Almost Backstage, Inc., doing business as abtickets.com, and Ticket Town, Inc., doing business as northeasttickets.com, have agreed to end their sale of concert tickets prior to the initial on-sale date and to pay $5,000 to settle the suits brought against them.
The defendants, who did not admit to any violations in agreeing to the settlement, will also not offer for sale or advertise any concert ticket not yet available to the public and will not offer tickets prior to obtaining ownership, custody and control of the tickets or obtaining a contractual right to the tickets.
"We want to end the fraud committed against the public through the offering of phantom tickets," Milgram said.
"Our message to the ticket resale industry is very clear - it is fraud to sell something that you don't have and may never have, while giving the public the impression that these tickets are yours to sell."
The defendants were alleged to have advertised and sold purported tickets to September and October Bruce Springsteen concerts at Giants Stadium prior to the tickets' sale to the general public. Many of the tickets advertised were identified by specific section and row number at prices from $317-$575, far exceeding face value.
The lawsuits come as part of the attorney general's continuing policing of consumer fraud in the concert ticket sales industries.
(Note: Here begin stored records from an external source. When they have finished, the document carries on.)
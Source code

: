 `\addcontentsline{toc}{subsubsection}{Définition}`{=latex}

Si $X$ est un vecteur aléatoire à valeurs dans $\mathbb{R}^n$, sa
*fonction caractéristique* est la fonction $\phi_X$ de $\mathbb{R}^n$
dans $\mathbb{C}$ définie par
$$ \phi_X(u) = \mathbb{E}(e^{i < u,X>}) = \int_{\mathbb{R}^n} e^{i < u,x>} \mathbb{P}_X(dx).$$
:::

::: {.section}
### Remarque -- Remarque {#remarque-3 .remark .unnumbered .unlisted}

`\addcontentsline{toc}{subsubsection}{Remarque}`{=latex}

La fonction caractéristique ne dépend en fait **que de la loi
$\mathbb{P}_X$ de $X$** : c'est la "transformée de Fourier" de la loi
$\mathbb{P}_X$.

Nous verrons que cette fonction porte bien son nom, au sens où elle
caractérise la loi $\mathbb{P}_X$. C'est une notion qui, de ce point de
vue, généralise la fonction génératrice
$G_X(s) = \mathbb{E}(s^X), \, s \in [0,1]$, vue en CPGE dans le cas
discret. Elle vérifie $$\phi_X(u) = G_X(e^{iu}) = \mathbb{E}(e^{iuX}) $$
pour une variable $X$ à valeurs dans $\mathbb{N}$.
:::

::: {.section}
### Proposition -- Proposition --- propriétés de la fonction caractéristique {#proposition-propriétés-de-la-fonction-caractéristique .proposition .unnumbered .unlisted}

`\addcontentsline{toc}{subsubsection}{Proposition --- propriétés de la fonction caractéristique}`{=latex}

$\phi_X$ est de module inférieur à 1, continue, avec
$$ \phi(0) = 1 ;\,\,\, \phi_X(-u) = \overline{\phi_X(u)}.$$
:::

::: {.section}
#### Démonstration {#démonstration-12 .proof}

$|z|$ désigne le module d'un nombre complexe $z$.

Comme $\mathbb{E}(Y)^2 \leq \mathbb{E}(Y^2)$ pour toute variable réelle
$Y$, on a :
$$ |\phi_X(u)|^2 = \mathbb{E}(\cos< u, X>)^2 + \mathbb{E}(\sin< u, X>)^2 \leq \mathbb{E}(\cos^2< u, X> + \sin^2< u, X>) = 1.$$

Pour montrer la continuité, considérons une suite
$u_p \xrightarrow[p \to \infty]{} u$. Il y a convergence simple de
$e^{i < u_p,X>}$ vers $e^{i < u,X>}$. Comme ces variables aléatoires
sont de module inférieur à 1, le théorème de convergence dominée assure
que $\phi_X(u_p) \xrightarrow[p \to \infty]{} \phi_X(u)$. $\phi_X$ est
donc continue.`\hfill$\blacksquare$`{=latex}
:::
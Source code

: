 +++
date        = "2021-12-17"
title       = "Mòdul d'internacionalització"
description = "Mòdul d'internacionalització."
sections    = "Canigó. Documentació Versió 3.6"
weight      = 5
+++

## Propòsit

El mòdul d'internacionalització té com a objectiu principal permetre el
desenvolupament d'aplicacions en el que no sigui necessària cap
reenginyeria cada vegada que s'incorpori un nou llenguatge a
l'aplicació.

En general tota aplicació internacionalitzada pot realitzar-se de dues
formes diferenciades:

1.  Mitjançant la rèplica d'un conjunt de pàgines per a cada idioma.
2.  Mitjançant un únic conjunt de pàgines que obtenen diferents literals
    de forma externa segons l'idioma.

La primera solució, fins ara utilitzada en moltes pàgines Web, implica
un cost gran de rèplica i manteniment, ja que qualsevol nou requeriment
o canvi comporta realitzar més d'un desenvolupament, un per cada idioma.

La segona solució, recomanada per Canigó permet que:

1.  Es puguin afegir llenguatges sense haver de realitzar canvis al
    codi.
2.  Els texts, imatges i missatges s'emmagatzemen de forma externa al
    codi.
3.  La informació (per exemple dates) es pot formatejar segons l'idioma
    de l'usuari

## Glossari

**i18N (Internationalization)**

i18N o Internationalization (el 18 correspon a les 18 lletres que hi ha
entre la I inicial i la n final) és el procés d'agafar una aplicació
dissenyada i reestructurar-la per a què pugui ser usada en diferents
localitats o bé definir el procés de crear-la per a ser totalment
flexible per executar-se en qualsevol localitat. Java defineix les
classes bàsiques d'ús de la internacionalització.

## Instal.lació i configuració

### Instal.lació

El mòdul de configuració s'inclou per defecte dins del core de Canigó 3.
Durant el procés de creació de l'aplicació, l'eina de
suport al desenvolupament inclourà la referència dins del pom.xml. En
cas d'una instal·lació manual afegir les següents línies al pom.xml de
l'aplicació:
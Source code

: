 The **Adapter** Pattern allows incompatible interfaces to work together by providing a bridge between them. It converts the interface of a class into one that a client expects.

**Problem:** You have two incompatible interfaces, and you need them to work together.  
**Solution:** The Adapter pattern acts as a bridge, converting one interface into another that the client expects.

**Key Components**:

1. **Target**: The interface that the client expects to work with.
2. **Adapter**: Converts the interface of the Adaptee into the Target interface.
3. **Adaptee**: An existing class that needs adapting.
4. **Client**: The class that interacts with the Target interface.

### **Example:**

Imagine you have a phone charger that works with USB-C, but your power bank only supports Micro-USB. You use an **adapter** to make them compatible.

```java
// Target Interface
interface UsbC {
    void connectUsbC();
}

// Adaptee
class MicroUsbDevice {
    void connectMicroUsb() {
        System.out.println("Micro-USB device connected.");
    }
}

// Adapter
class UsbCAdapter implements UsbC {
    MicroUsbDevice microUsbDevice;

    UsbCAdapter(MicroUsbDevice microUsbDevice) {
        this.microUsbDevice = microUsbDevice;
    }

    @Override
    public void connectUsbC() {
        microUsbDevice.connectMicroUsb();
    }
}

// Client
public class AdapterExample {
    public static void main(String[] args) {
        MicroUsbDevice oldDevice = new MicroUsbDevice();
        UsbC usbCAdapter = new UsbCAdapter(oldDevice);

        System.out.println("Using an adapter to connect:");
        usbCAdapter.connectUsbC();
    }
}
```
Three additional lawsuits filed in May against other ticket sellers remain active. The lawsuits name Select-A-Ticket, Inc., of Riverdale, N.J., and Orbitz Worldwide, Inc., doing business as cheaptickets.com, of Chicago, and Ticketnetwork, Inc., based in Connecticut, who are believed to be partners in a joint venture advertising and reselling tickets to events in New Jersey.
In February, the Attorney General's Office and the Division of Consumer Affairs reached an agreement with Ticketmaster over tickets offered for sale on the company's TicketsNow resale site after an investigation into the availability of tickets to Springsteen concerts held in May at the Izod Center in East Rutherford.
Ticketmaster agreed to change its business practices under the terms of that settlement, agreeing to end ticket resales on the TicketsNow site before tickets go on sale on the Ticketmaster site.